Directions for this task ->
The data below should be restated word for word, pictures omitted.

Extracted data ->
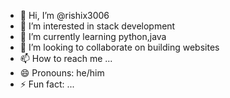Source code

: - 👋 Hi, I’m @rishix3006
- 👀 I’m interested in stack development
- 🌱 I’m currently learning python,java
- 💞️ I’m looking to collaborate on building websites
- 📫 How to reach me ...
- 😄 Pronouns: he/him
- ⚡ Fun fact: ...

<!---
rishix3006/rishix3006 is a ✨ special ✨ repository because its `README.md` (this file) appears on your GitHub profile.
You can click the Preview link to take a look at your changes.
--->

Solution below ->
Source code

: - 👋 Hi, I’m @rishix3006
- 👀 I’m interested in stack development
- 🌱 I’m currently learning python,java
- 💞️ I’m looking to collaborate on building websites
- 📫 How to reach me ...
- 😄 Pronouns: he/him
- ⚡ Fun fact: ...

<!---
rishix3006/rishix3006 is a ✨ special ✨ repository because its `README.md` (this file) appears on your GitHub profile.
You can click the Preview link to take a look at your changes.
--->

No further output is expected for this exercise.